* _What this task involves_:
The response should consist of the listing, repeated word for word.

::::

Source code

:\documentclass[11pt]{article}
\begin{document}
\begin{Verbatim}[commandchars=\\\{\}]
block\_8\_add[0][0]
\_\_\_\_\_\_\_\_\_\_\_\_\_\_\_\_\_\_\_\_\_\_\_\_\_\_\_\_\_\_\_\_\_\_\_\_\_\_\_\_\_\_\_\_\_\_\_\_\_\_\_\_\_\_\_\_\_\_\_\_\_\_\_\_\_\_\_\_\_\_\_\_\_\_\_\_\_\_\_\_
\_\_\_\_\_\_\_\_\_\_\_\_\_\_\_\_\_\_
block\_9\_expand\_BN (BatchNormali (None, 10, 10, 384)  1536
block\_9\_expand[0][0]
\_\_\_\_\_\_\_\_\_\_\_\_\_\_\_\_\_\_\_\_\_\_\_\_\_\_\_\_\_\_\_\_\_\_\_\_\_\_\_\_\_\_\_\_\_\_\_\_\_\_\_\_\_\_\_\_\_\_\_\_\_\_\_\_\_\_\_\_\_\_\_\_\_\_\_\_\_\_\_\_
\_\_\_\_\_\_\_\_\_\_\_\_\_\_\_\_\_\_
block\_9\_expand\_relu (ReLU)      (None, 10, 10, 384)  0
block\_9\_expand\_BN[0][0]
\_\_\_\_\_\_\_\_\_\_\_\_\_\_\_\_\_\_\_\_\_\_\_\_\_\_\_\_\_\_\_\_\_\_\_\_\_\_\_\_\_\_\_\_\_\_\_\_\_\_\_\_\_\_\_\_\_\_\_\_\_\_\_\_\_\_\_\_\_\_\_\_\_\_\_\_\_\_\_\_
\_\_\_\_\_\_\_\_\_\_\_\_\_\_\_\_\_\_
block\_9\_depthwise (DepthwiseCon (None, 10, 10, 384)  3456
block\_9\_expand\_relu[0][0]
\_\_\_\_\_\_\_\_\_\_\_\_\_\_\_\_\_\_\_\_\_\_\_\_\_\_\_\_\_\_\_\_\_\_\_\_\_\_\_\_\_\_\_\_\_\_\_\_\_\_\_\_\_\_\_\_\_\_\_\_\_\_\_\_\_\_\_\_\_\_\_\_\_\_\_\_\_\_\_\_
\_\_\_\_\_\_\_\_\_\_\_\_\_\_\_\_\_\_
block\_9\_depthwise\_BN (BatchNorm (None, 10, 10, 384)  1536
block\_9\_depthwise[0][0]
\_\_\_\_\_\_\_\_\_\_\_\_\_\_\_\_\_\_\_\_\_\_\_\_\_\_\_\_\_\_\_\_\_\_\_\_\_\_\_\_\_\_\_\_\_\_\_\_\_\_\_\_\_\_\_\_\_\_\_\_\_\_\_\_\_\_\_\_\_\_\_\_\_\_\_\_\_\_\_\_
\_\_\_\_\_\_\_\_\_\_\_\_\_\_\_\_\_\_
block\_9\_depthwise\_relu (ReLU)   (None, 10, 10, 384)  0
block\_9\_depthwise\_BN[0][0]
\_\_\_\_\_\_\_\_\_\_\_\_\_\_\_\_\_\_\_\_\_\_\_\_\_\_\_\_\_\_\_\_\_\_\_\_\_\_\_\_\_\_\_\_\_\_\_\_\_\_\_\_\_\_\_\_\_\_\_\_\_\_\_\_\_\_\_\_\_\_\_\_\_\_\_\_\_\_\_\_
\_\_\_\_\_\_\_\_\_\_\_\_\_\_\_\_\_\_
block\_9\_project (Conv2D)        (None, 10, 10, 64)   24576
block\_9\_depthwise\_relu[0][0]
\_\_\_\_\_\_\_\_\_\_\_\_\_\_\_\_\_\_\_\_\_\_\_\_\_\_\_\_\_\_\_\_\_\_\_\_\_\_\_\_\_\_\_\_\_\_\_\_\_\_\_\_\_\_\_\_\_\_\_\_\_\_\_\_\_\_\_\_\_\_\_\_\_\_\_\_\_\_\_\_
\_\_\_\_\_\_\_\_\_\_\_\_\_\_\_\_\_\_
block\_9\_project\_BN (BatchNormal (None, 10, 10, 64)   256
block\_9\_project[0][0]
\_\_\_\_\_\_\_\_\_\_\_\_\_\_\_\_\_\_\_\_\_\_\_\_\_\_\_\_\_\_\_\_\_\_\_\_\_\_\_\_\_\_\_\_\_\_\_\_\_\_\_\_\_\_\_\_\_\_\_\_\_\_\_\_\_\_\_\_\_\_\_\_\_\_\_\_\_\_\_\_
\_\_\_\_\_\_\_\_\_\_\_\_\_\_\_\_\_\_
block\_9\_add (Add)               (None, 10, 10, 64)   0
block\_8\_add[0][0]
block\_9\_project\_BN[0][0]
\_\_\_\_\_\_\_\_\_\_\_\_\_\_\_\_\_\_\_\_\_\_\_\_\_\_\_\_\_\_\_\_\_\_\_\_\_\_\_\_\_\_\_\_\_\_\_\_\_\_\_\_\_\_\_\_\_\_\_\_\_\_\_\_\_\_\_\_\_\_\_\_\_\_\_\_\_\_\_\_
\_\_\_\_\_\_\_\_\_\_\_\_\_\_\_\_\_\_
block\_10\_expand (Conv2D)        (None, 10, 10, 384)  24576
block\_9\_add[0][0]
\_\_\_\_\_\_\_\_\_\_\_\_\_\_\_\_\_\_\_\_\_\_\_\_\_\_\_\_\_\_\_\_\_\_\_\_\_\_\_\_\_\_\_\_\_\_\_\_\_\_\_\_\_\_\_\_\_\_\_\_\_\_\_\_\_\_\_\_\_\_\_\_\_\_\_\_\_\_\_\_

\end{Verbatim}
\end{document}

::::

* _Response area_:
Source code

:\documentclass[11pt]{article}
\begin{document}
\begin{Verbatim}[commandchars=\\\{\}]
block\_8\_add[0][0]
\_\_\_\_\_\_\_\_\_\_\_\_\_\_\_\_\_\_\_\_\_\_\_\_\_\_\_\_\_\_\_\_\_\_\_\_\_\_\_\_\_\_\_\_\_\_\_\_\_\_\_\_\_\_\_\_\_\_\_\_\_\_\_\_\_\_\_\_\_\_\_\_\_\_\_\_\_\_\_\_
\_\_\_\_\_\_\_\_\_\_\_\_\_\_\_\_\_\_
block\_9\_expand\_BN (BatchNormali (None, 10, 10, 384)  1536
block\_9\_expand[0][0]
\_\_\_\_\_\_\_\_\_\_\_\_\_\_\_\_\_\_\_\_\_\_\_\_\_\_\_\_\_\_\_\_\_\_\_\_\_\_\_\_\_\_\_\_\_\_\_\_\_\_\_\_\_\_\_\_\_\_\_\_\_\_\_\_\_\_\_\_\_\_\_\_\_\_\_\_\_\_\_\_
\_\_\_\_\_\_\_\_\_\_\_\_\_\_\_\_\_\_
block\_9\_expand\_relu (ReLU)      (None, 10, 10, 384)  0
block\_9\_expand\_BN[0][0]
\_\_\_\_\_\_\_\_\_\_\_\_\_\_\_\_\_\_\_\_\_\_\_\_\_\_\_\_\_\_\_\_\_\_\_\_\_\_\_\_\_\_\_\_\_\_\_\_\_\_\_\_\_\_\_\_\_\_\_\_\_\_\_\_\_\_\_\_\_\_\_\_\_\_\_\_\_\_\_\_
\_\_\_\_\_\_\_\_\_\_\_\_\_\_\_\_\_\_
block\_9\_depthwise (DepthwiseCon (None, 10, 10, 384)  3456
block\_9\_expand\_relu[0][0]
\_\_\_\_\_\_\_\_\_\_\_\_\_\_\_\_\_\_\_\_\_\_\_\_\_\_\_\_\_\_\_\_\_\_\_\_\_\_\_\_\_\_\_\_\_\_\_\_\_\_\_\_\_\_\_\_\_\_\_\_\_\_\_\_\_\_\_\_\_\_\_\_\_\_\_\_\_\_\_\_
\_\_\_\_\_\_\_\_\_\_\_\_\_\_\_\_\_\_
block\_9\_depthwise\_BN (BatchNorm (None, 10, 10, 384)  1536
block\_9\_depthwise[0][0]
\_\_\_\_\_\_\_\_\_\_\_\_\_\_\_\_\_\_\_\_\_\_\_\_\_\_\_\_\_\_\_\_\_\_\_\_\_\_\_\_\_\_\_\_\_\_\_\_\_\_\_\_\_\_\_\_\_\_\_\_\_\_\_\_\_\_\_\_\_\_\_\_\_\_\_\_\_\_\_\_
\_\_\_\_\_\_\_\_\_\_\_\_\_\_\_\_\_\_
block\_9\_depthwise\_relu (ReLU)   (None, 10, 10, 384)  0
block\_9\_depthwise\_BN[0][0]
\_\_\_\_\_\_\_\_\_\_\_\_\_\_\_\_\_\_\_\_\_\_\_\_\_\_\_\_\_\_\_\_\_\_\_\_\_\_\_\_\_\_\_\_\_\_\_\_\_\_\_\_\_\_\_\_\_\_\_\_\_\_\_\_\_\_\_\_\_\_\_\_\_\_\_\_\_\_\_\_
\_\_\_\_\_\_\_\_\_\_\_\_\_\_\_\_\_\_
block\_9\_project (Conv2D)        (None, 10, 10, 64)   24576
block\_9\_depthwise\_relu[0][0]
\_\_\_\_\_\_\_\_\_\_\_\_\_\_\_\_\_\_\_\_\_\_\_\_\_\_\_\_\_\_\_\_\_\_\_\_\_\_\_\_\_\_\_\_\_\_\_\_\_\_\_\_\_\_\_\_\_\_\_\_\_\_\_\_\_\_\_\_\_\_\_\_\_\_\_\_\_\_\_\_
\_\_\_\_\_\_\_\_\_\_\_\_\_\_\_\_\_\_
block\_9\_project\_BN (BatchNormal (None, 10, 10, 64)   256
block\_9\_project[0][0]
\_\_\_\_\_\_\_\_\_\_\_\_\_\_\_\_\_\_\_\_\_\_\_\_\_\_\_\_\_\_\_\_\_\_\_\_\_\_\_\_\_\_\_\_\_\_\_\_\_\_\_\_\_\_\_\_\_\_\_\_\_\_\_\_\_\_\_\_\_\_\_\_\_\_\_\_\_\_\_\_
\_\_\_\_\_\_\_\_\_\_\_\_\_\_\_\_\_\_
block\_9\_add (Add)               (None, 10, 10, 64)   0
block\_8\_add[0][0]
block\_9\_project\_BN[0][0]
\_\_\_\_\_\_\_\_\_\_\_\_\_\_\_\_\_\_\_\_\_\_\_\_\_\_\_\_\_\_\_\_\_\_\_\_\_\_\_\_\_\_\_\_\_\_\_\_\_\_\_\_\_\_\_\_\_\_\_\_\_\_\_\_\_\_\_\_\_\_\_\_\_\_\_\_\_\_\_\_
\_\_\_\_\_\_\_\_\_\_\_\_\_\_\_\_\_\_
block\_10\_expand (Conv2D)        (None, 10, 10, 384)  24576
block\_9\_add[0][0]
\_\_\_\_\_\_\_\_\_\_\_\_\_\_\_\_\_\_\_\_\_\_\_\_\_\_\_\_\_\_\_\_\_\_\_\_\_\_\_\_\_\_\_\_\_\_\_\_\_\_\_\_\_\_\_\_\_\_\_\_\_\_\_\_\_\_\_\_\_\_\_\_\_\_\_\_\_\_\_\_

\end{Verbatim}
\end{document}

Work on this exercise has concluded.